§ DATASET ENTRIES
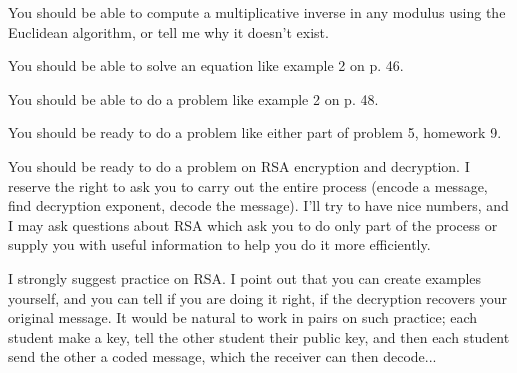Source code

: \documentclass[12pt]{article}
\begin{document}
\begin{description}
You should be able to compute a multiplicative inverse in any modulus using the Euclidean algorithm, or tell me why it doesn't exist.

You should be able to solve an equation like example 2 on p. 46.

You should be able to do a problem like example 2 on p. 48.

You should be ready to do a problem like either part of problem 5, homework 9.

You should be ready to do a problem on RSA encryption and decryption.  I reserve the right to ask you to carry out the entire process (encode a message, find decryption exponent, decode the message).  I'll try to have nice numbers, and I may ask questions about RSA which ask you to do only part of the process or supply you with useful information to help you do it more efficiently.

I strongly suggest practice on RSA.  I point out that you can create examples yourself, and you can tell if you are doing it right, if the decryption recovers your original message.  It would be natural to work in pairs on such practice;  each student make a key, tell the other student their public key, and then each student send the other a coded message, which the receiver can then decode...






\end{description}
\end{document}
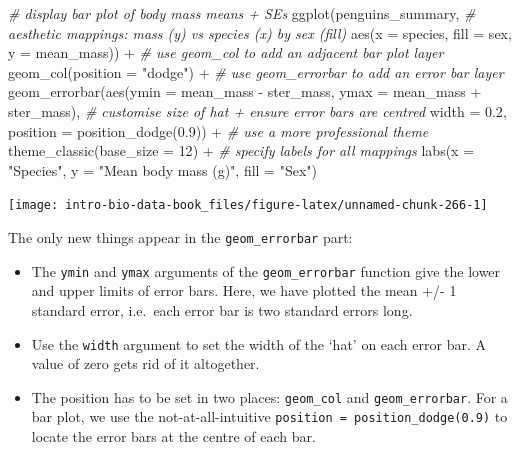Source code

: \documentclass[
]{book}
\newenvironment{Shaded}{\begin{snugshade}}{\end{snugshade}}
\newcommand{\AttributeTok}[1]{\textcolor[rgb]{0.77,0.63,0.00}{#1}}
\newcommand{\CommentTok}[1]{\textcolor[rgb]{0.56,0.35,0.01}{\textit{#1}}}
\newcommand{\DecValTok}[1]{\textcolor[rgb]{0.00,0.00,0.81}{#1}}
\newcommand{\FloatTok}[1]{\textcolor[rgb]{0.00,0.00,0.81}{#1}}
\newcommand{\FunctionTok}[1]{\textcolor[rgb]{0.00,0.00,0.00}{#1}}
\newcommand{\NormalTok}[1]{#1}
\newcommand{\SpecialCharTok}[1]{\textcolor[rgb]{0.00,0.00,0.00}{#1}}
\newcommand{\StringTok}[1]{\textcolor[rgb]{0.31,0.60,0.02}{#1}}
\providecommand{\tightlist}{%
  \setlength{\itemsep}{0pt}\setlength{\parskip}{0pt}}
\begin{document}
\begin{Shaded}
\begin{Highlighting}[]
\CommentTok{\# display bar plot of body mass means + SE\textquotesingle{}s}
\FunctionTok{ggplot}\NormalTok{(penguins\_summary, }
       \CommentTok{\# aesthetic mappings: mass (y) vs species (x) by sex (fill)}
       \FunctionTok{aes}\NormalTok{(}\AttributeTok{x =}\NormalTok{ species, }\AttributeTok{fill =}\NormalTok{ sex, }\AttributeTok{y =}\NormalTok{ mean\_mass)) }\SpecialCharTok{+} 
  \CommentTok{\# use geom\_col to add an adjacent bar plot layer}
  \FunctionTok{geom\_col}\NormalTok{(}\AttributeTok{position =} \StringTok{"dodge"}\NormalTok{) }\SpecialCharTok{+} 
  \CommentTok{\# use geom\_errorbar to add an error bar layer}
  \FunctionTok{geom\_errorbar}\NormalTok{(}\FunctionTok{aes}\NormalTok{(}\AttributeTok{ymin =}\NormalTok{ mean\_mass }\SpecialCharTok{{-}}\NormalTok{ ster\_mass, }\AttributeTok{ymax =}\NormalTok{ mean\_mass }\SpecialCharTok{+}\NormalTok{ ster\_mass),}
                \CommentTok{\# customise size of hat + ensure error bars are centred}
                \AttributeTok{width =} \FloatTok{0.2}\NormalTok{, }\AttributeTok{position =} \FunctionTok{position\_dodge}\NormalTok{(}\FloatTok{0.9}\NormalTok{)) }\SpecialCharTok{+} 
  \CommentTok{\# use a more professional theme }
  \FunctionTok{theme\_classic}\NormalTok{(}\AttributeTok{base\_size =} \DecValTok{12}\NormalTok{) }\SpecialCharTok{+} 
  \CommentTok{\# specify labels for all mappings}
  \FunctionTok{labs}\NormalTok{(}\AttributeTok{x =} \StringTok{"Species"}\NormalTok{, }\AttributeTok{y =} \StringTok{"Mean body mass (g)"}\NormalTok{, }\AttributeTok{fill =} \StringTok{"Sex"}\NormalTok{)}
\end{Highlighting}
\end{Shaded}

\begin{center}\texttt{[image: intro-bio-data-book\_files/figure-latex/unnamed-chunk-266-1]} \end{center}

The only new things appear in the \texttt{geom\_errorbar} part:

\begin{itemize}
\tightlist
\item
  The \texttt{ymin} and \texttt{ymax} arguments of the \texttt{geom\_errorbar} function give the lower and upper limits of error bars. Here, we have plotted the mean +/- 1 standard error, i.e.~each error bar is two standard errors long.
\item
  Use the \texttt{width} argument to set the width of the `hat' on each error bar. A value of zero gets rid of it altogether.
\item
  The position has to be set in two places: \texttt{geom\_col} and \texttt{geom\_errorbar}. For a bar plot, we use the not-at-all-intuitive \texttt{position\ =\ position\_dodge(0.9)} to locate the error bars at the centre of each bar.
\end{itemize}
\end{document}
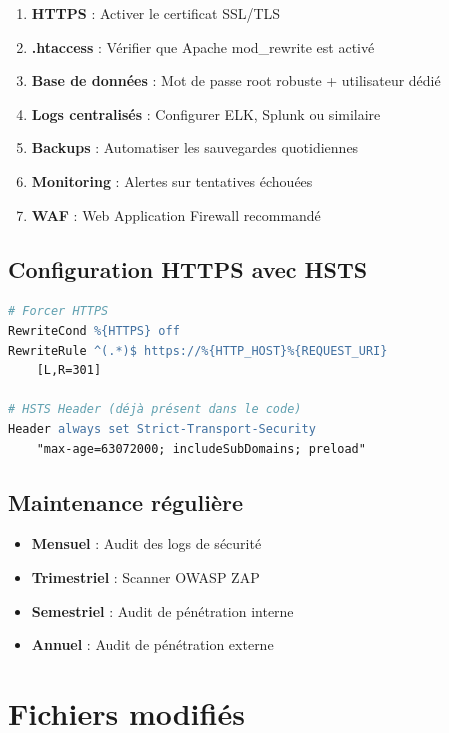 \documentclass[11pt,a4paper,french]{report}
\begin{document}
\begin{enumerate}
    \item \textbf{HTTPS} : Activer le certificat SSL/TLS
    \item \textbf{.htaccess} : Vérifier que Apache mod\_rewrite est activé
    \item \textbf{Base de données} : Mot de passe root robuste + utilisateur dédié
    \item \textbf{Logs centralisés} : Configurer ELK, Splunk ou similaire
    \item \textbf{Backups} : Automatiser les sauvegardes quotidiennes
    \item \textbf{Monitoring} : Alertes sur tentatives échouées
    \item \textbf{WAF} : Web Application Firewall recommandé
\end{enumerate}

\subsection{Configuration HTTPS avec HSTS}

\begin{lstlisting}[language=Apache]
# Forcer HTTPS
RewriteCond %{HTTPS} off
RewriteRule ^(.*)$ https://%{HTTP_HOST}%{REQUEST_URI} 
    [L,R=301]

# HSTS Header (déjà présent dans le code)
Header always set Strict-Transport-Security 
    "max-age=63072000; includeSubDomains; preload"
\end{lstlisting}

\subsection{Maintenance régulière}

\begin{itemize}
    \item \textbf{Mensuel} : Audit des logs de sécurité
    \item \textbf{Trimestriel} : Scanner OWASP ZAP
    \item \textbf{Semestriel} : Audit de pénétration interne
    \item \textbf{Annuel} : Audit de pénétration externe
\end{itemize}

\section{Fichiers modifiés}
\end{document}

§ DIRECTIONS FOR THIS TASK
Nothing but the lines from the one holding "de pénétration interne" through the last line of the data may be output, and each must match exactly.

§ OUTPUT BELOW
    \item \textbf{Semestriel} : Audit de pénétration interne
    \item \textbf{Annuel} : Audit de pénétration externe
\end{itemize}

\section{Fichiers modifiés}
\end{document}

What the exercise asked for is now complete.